Friday, October 21, 2011

Thinking About Preaching

Thinking Soberly About Teaching and Preaching

Written by Dr. Bill Bagents

“For I say, through the grace given to me, to everyone who is among you, not to think of himself more highly than he ought to think, but to think soberly, as God has dealt to each one a measure of faith” (Romans 12:3).

Sometimes preachers and teachers are blessed to present a homerun sermon or class. Everything clicks. Hearers visibly engage. The illustrations energize. Memory functions perfectly. The hearers connect, the lesson flows, and it feels great.

When that happens, we’re blessed to enjoy the moment. And we’re blessed to remember that this moment was a blessing from God. If the sermon was faithful, it flowed from His life-changing word (Romans 10:14-17, 2 Timothy 3:14-17). If the class was powerful, the power flowed from the gospel (Romans 1:16-17). If the lesson was beneficial, God was the true source of the blessing (James 1:17). And we were blessed by God to be an instrument of His grace.

If we’re not careful, the devil will rob us of such moments. He will tempt us to pride. He will ask us to think, “I did well. I thought well. I created something special. I made this work.” He will help us avoid thinking of Luke 12:16-21 and Romans 12:3). He will insist that we forget Acts 12:20-24. He will invite us to put ourselves ahead of God.

If that doesn’t work, the devil will try the opposite. He will tempt us to fear or to false humility. He will ask us to think, “I can’t enjoy this moment. If I enjoy it, then I’m claiming to be something special. If I enjoy it, I’m thinking too highly of myself.” He will help us avoid thinking of Acts 18:27-28 and 1 Thessalonians 1:13. He will insist that we forget 2 Thessalonians 2:13-14. He will invite us to declare ourselves unfit to serve the Lord.

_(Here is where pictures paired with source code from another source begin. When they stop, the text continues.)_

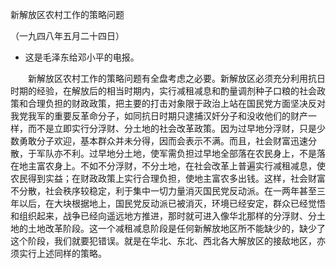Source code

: 新解放区农村工作的策略问题

（一九四八年五月二十四日）

* 这是毛泽东给邓小平的电报。



　　新解放区农村工作的策略问题有全盘考虑之必要。新解放区必须充分利用抗日时期的经验，在解放后的相当时期内，实行减租减息和酌量调剂种子口粮的社会政策和合理负担的财政政策，把主要的打击对象限于政治上站在国民党方面坚决反对我党我军的重要反革命分子，如同抗日时期只逮捕汉奸分子和没收他们的财产一样，而不是立即实行分浮财、分土地的社会改革政策。因为过早地分浮财，只是少数勇敢分子欢迎，基本群众并未分得，因而会表示不满。而且，社会财富迅速分散，于军队亦不利。过早地分土地，使军需负担过早地全部落在农民身上，不是落在地主富农身上。不如不分浮财，不分土地，在社会改革上普遍实行减租减息，使农民得到实益；在财政政策上实行合理负担，使地主富农多出钱。这样，社会财富不分散，社会秩序较稳定，利于集中一切力量消灭国民党反动派。在一两年甚至三年以后，在大块根据地上，国民党反动派已被消灭，环境已经安定，群众已经觉悟和组织起来，战争已经向遥远地方推进，那时就可进入像华北那样的分浮财、分土地的土地改革阶段。这一个减租减息阶段是任何新解放地区所不能缺少的，缺少了这个阶段，我们就要犯错误。就是在华北、东北、西北各大解放区的接敌地区，亦须实行上述同样的策略。

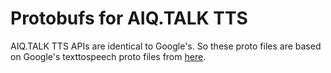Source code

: # Protobufs for AIQ.TALK TTS

AIQ.TALK TTS APIs are identical to Google's. So these proto files are based on Google's texttospeech proto files from [here](https://github.com/googleapis/googleapis/blob/73d16795ddc12b45a2ba0204e8772420fe57b4cb/google/cloud/texttospeech/v1/cloud_tts.proto).
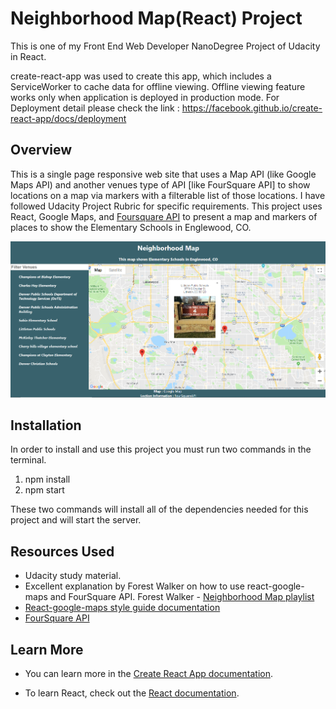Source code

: # Neighborhood Map(React) Project

This is one of my Front End Web Developer NanoDegree Project of Udacity in React.

create-react-app was used to create this app, which includes a ServiceWorker to cache data for offline viewing. Offline viewing feature works only when application is deployed in production mode.
For Deployment detail please check the link : https://facebook.github.io/create-react-app/docs/deployment

## Overview
This is a single page responsive web site that uses a Map API (like Google Maps API) and another venues type of API [like FourSquare API] to show locations on a map via markers with a filterable list of those locations. I have followed Udacity Project Rubric for specific requirements. This project uses React, Google Maps, and [Foursquare API](https://developer.foursquare.com/) to present a map and markers of places to show the Elementary Schools in Englewood, CO.

![Alt text](./src/HomePage.png?raw=true "My Neighborhood Map")

## Installation
In order to install and use this project you must run two commands in the terminal.

1. npm install
2. npm start

These two commands will install all of the dependencies needed for this project and will start the server.

## Resources Used
* Udacity study material.
* Excellent explanation by Forest Walker on how to use react-google-maps and FourSquare API.
Forest Walker - [Neighborhood Map playlist](https://www.youtube.com/watch?v=cJ3sAG2Ybq4&list=PL4rQq4MQP1crXuPtruu_eijgOUUXhcUCP)
* [React-google-maps style guide documentation](https://tomchentw.github.io/react-google-maps/)
* [FourSquare API](https://developer.foursquare.com/docs)

## Learn More

* You can learn more in the [Create React App documentation](https://facebook.github.io/create-react-app/docs/getting-started).

* To learn React, check out the [React documentation](https://reactjs.org/).

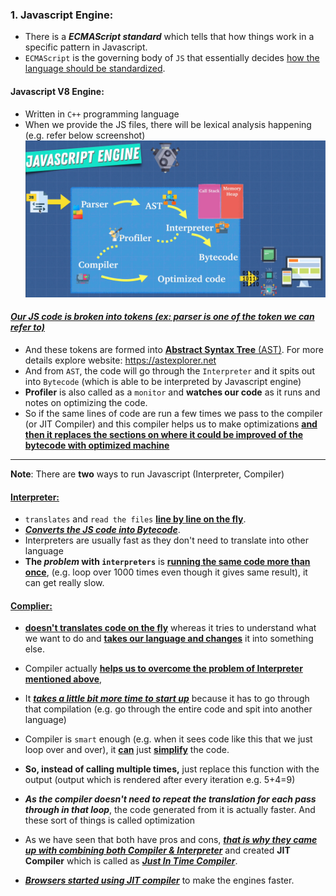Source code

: ### 1. Javascript Engine:

- There is a **_ECMAScript standard_** which tells that how things work in a specific pattern in Javascript.
- `ECMAScript` is the governing body of `JS` that essentially decides <ins>how the language should be standardized</ins>.

#### Javascript V8 Engine:

- Written in `C++` programming language
- When we provide the JS files, there will be lexical analysis happening (e.g. refer below screenshot)
  ![alt text](<images used/Javascript Engine.png>)

#### <ins>**_Our JS code is broken into tokens (ex: parser is one of the token we can refer to)_**</ins>

- And these tokens are formed into <ins>**Abstract Syntax Tree** (AST)</ins>. For more details explore website: https://astexplorer.net
- And from `AST`, the code will go through the `Interpreter` and it spits out into `Bytecode` (which is able to be interpreted by Javascript engine)
- **Profiler** is also called as a `monitor` and **watches our code** as it runs and notes on optimizing the code.
- So if the same lines of code are run a few times we pass to the compiler (or JIT Compiler) and this compiler helps us to make optimizations **<ins>and then it replaces the sections on where it could be improved of the bytecode with optimized machine</ins>**

---

**Note**: There are **two** ways to run Javascript (Interpreter, Compiler)

#### <ins>Interpreter:</ins>

- `translates` and `read the files` **<ins>line by line on the fly</ins>**.
- **_<ins>Converts the JS code into Bytecode_**</ins>.
- Interpreters are usually fast as they don't need to translate into other language
- **The _problem_ with `interpreters`** is **<ins>running the same code more than once</ins>**, (e.g. loop over 1000 times even though it gives same result), it can get really slow.

#### <ins>Complier:</ins>

- **<ins>doesn't translates code on the fly</ins>** whereas it tries to understand what we want to do and **<ins>takes our language and changes</ins>** it into something else.

- Compiler actually **<ins>helps us to overcome the problem of Interpreter mentioned above</ins>**,
- It <ins>**_takes a little bit more time to start up_**</ins> because it has to go through that compilation (e.g. go through the entire code and spit into another language)
- Compiler is `smart` enough (e.g. when it sees code like this that we just loop over and over), it **<ins>can**</ins> just **<ins>simplify**</ins> the code.
- **So, instead of calling multiple times,** just replace this function with the output (output which is rendered after every iteration e.g. 5+4=9)
- **_As the compiler doesn't need to repeat the translation for each pass through in that loop_**, the code generated from it is actually faster. And these sort of things is called optimization

- As we have seen that both have pros and cons, <ins>**_that is why they came up with combining both Compiler & Interpreter_**</ins> and created **JIT Compiler** which is called as <ins>**_Just In Time Compiler_**</ins>.
- <ins>**_Browsers started using JIT compiler_**</ins> to make the engines faster.
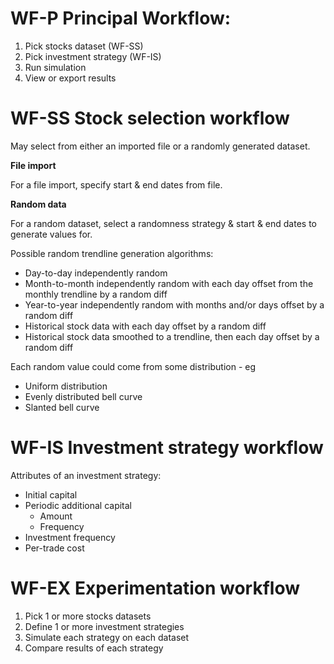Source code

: # WF-P Principal Workflow:

1. Pick stocks dataset (WF-SS)
2. Pick investment strategy (WF-IS)
3. Run simulation
4. View or export results

# WF-SS Stock selection workflow

May select from either an imported file or a randomly generated dataset.

**File import**

For a file import, specify start & end dates from file.

**Random data**

For a random dataset, select a randomness strategy & start & end dates to generate values for.

Possible random trendline generation algorithms:

- Day-to-day independently random
- Month-to-month independently random with each day offset from the monthly trendline by a random diff
- Year-to-year independently random with months and/or days offset by a random diff
- Historical stock data with each day offset by a random diff
- Historical stock data smoothed to a trendline, then each day offset by a random diff

Each random value could come from some distribution - eg

- Uniform distribution
- Evenly distributed bell curve
- Slanted bell curve

# WF-IS Investment strategy workflow

Attributes of an investment strategy:

- Initial capital
- Periodic additional capital
  - Amount
  - Frequency
- Investment frequency
- Per-trade cost

# WF-EX Experimentation workflow

1. Pick 1 or more stocks datasets
2. Define 1 or more investment strategies
3. Simulate each strategy on each dataset
4. Compare results of each strategy
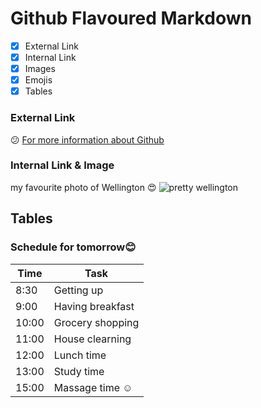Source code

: # Github Flavoured Markdown
- [X] External Link
- [x] Internal Link
- [x] Images
- [x] Emojis
- [X] Tables

### External Link 
:confused: [For more information about Github](https://help.github.com/en)

### Internal Link & Image
my favourite photo of Wellington :heart_eyes:
![pretty wellington](https://user-images.githubusercontent.com/67947482/87039248-2c222080-c1ef-11ea-86c0-a222963cfa34.jpg)

## Tables
### Schedule for tomorrow:blush:

| Time  | Task |
| --- | ----------- |
| 8:30  | Getting up |
| 9:00  | Having breakfast |
| 10:00 | Grocery shopping |
| 11:00 | House clearning |
| 12:00 | Lunch time |
| 13:00 | Study time |
| 15:00 | Massage time :relaxed:|
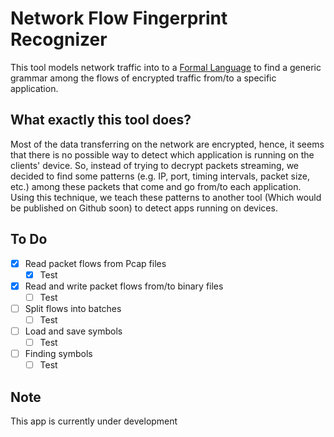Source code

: # Network Flow Fingerprint Recognizer
This tool models network traffic into to a [Formal Language](https://en.wikipedia.org/wiki/Formal_language) to find a generic grammar among the flows of encrypted traffic from/to a specific application.

## What exactly this tool does?
Most of the data transferring on the network are encrypted, hence, it seems that there is no possible way to detect which application is running on the clients' device. So, instead of trying to decrypt packets streaming, we decided to find some patterns (e.g. IP, port, timing intervals, packet size, etc.) among these packets that come and go from/to each application. Using this technique, we teach these patterns to another tool (Which would be published on Github soon) to detect apps running on devices.

## To Do

- [x] Read packet flows from Pcap files
    -  [x] Test
- [x] Read and write packet flows from/to binary files
    -  [ ] Test
- [ ] Split flows into batches
    -  [ ] Test
- [ ] Load and save symbols
    -  [ ] Test
- [ ] Finding symbols
    -  [ ] Test

## Note
This app is currently under development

I love homerun lessons whenever they come. But I want to remember the following:

  • What I think to be a homerun may not be. While we want to do our best for God, God often does much with little. I should be grateful for the opportunity to try.
  • No one does homerun lessons every time. There’s virtually no limit to human frailty. We need to pray for God’s wisdom, strength, and guidance.
  • What’s a homerun sermon to some hearers may be of far less benefit to others. It’s not that the word is weak, but our hearing—like our teaching—is far from perfect. No lesson connects equally well for every hearer.
  • We’re blessed to learn from failures and successes. If a lesson didn’t work, why not? How could it be improved? Was it a failure of prayer? Of study? Of attitude? If it worked, how can that lead us to even more effective service to the Lord?